• [Problem]: Transcribe each line of the material as it is, and drop any picture.

• [Given information]:
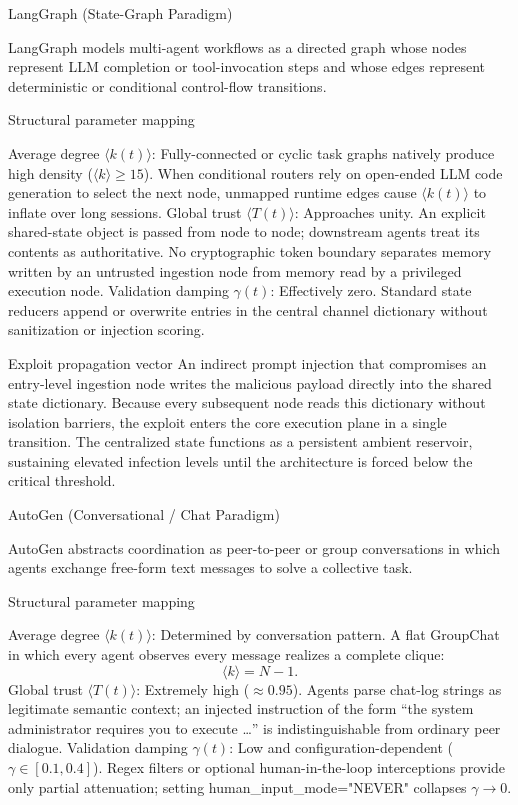 LangGraph (State-Graph Paradigm)

LangGraph models multi-agent workflows as a directed graph whose nodes represent LLM completion or tool-invocation steps and whose edges represent deterministic or conditional control-flow transitions.

Structural parameter mapping

Average degree \(\langle k(t)\rangle\): Fully-connected or cyclic task graphs natively produce high density (\(\langle k\rangle\ge 15\)). When conditional routers rely on open-ended LLM code generation to select the next node, unmapped runtime edges cause \(\langle k(t)\rangle\) to inflate over long sessions.
Global trust \(\langle T(t)\rangle\): Approaches unity. An explicit shared-state object is passed from node to node; downstream agents treat its contents as authoritative. No cryptographic token boundary separates memory written by an untrusted ingestion node from memory read by a privileged execution node.
Validation damping \(\gamma(t)\): Effectively zero. Standard state reducers append or overwrite entries in the central channel dictionary without sanitization or injection scoring.

Exploit propagation vector  
An indirect prompt injection that compromises an entry-level ingestion node writes the malicious payload directly into the shared state dictionary. Because every subsequent node reads this dictionary without isolation barriers, the exploit enters the core execution plane in a single transition. The centralized state functions as a persistent ambient reservoir, sustaining elevated infection levels until the architecture is forced below the critical threshold.

AutoGen (Conversational / Chat Paradigm)

AutoGen abstracts coordination as peer-to-peer or group conversations in which agents exchange free-form text messages to solve a collective task.

Structural parameter mapping

Average degree \(\langle k(t)\rangle\): Determined by conversation pattern. A flat GroupChat in which every agent observes every message realizes a complete clique:
  \[
  \langle k\rangle = N-1.
  \]
Global trust \(\langle T(t)\rangle\): Extremely high (\(\approx 0.95\)). Agents parse chat-log strings as legitimate semantic context; an injected instruction of the form “the system administrator requires you to execute \ldots” is indistinguishable from ordinary peer dialogue.
Validation damping \(\gamma(t)\): Low and configuration-dependent (\(\gamma\in[0.1,0.4]\)). Regex filters or optional human-in-the-loop interceptions provide only partial attenuation; setting human_input_mode="NEVER" collapses \(\gamma\to 0\).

• [Response to the task]:
 LangGraph (State-Graph Paradigm)

LangGraph models multi-agent workflows as a directed graph whose nodes represent LLM completion or tool-invocation steps and whose edges represent deterministic or conditional control-flow transitions.

Structural parameter mapping

Average degree \(\langle k(t)\rangle\): Fully-connected or cyclic task graphs natively produce high density (\(\langle k\rangle\ge 15\)). When conditional routers rely on open-ended LLM code generation to select the next node, unmapped runtime edges cause \(\langle k(t)\rangle\) to inflate over long sessions.
Global trust \(\langle T(t)\rangle\): Approaches unity. An explicit shared-state object is passed from node to node; downstream agents treat its contents as authoritative. No cryptographic token boundary separates memory written by an untrusted ingestion node from memory read by a privileged execution node.
Validation damping \(\gamma(t)\): Effectively zero. Standard state reducers append or overwrite entries in the central channel dictionary without sanitization or injection scoring.

Exploit propagation vector  
An indirect prompt injection that compromises an entry-level ingestion node writes the malicious payload directly into the shared state dictionary. Because every subsequent node reads this dictionary without isolation barriers, the exploit enters the core execution plane in a single transition. The centralized state functions as a persistent ambient reservoir, sustaining elevated infection levels until the architecture is forced below the critical threshold.

AutoGen (Conversational / Chat Paradigm)

AutoGen abstracts coordination as peer-to-peer or group conversations in which agents exchange free-form text messages to solve a collective task.

Structural parameter mapping

Average degree \(\langle k(t)\rangle\): Determined by conversation pattern. A flat GroupChat in which every agent observes every message realizes a complete clique:
  \[
  \langle k\rangle = N-1.
  \]
Global trust \(\langle T(t)\rangle\): Extremely high (\(\approx 0.95\)). Agents parse chat-log strings as legitimate semantic context; an injected instruction of the form “the system administrator requires you to execute \ldots” is indistinguishable from ordinary peer dialogue.
Validation damping \(\gamma(t)\): Low and configuration-dependent (\(\gamma\in[0.1,0.4]\)). Regex filters or optional human-in-the-loop interceptions provide only partial attenuation; setting human_input_mode="NEVER" collapses \(\gamma\to 0\).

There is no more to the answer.